Ни к чему мясному ребята не прикоснулись. Этого добра сколько угодно было и дома. Но на овощи навалились так дружно, что вскоре от большой кучки не осталось и следа.

После обеда тронулись в обратный путь. По дороге тетя Маша погрузила на возок бидоны с водой.

На подъеме волы брели медленно. Ребята шли впереди и чутко прислушивались к замиравшему в отдалении пению пилы.

У Степы не выходили из головы рассказы дяди Ефима. Иногда ему чудилось, что из боковых галерей доносился лязг оружия и людской говор, и ему представлялось, будто и он вместе с Пашкой и Любашей прячется здесь от фашистских снарядов и бомб. Порой казалось, что он видит разноцветные огоньки волшебных камней на шкуре спящего чудовища. Степа с трудом сдерживал дрожь и старался не оглядываться, а смотреть вверх.

Вдруг Любаша толкнула его локтем и прошептала:

— Смотри, смотри, что-то блестит.

Действительно, впереди светились два зеленых огонька. Вот они погасли, а через миг вспыхнули вновь. У Степы заколотилось сердце, и он остановился.

— Что это? — дрогнувшим голосом спросил Пашка и тоже застыл на месте.

— Наверно, кошка, — умышленно громко сказал Степа, сам еще не веря своей догадке, и для храбрости свистнул.

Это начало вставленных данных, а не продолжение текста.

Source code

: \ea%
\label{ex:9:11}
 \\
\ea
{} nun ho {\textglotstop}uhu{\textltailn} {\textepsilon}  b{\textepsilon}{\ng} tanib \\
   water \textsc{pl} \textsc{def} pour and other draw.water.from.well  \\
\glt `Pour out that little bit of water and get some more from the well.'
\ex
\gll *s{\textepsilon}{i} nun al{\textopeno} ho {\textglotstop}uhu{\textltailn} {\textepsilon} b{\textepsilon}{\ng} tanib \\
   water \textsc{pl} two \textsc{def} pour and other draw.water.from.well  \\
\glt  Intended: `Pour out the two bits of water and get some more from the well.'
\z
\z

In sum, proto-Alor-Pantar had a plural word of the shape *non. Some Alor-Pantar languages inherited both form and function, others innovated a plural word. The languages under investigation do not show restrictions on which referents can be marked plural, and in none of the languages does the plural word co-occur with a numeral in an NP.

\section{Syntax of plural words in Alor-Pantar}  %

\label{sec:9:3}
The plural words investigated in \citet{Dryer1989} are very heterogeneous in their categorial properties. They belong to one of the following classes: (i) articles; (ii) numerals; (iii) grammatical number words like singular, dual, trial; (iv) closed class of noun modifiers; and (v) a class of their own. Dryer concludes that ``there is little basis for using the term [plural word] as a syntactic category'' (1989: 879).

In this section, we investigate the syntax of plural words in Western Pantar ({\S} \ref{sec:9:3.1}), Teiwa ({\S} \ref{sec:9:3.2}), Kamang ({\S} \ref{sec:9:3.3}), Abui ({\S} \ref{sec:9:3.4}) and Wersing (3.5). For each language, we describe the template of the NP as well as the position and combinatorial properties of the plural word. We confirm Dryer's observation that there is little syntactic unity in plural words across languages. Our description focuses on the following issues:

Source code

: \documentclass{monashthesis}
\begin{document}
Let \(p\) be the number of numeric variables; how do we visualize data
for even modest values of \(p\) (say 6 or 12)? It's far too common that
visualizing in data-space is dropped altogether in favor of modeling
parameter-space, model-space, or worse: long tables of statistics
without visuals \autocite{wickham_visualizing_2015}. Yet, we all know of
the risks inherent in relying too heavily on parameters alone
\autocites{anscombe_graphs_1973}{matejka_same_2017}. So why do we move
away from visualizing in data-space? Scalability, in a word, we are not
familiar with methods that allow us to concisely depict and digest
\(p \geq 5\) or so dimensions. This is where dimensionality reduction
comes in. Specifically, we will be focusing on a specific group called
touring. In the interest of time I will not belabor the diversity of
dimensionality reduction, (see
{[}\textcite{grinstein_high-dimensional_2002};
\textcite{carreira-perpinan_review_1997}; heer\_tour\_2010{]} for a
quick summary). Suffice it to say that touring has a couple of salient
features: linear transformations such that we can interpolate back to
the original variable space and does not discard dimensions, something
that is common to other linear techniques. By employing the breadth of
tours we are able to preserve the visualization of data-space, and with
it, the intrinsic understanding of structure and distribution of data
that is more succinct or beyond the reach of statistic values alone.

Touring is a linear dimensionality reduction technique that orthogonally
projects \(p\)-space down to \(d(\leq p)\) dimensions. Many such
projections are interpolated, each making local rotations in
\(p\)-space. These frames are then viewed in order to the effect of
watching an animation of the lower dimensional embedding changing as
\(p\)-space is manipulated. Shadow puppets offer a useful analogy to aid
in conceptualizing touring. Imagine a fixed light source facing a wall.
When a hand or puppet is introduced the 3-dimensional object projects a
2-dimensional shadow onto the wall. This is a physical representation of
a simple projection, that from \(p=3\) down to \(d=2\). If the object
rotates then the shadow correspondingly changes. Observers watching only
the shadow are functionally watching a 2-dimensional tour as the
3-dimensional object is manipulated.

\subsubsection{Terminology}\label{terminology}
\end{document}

Что-то черное метнулось в сторону и исчезло в боковом проходе.

— Тю, гадюка, как напугала! — облегченно вздохнул Пашка.

Чтобы избежать тягостного молчания, Степа заговорил о поисках другого колодца. Пашка подхватил его мысль и уговорил тетю Машу взять завтра утром их бидоны и привезти воду наверх. А они тем временем отправятся в береговые штольни и поищут второй источник.

Вскоре из-за поворота брызнул свет. Любаша первая, а за ней Пашка и Степа бросились к выходу и выскочили наверх.

— Ой, как светло и тепло! — воскликнула Любаша и радостно засмеялась.

После затхлого подземелья у Степы захватывало дух от ощущения легкости и простора, от чистоты и прозрачности степного воздуха. Солнечный свет так ослепил, что он зажмурился. Но скоро глаза привыкли, и он с восторгом смотрел кругом — на степь и море. Какой простор!

Когда выбрались на дорогу, шел уже пятый час. Солнце, обойдя степь, полыхало теперь над морем, загораясь в нем нестерпимо яркими вспышками. Хотя оно сейчас и не так палило, как в полдень, но духота не ослабевала. Горячая, сухая пыль поднималась с дороги и облачком плыла над ребятами.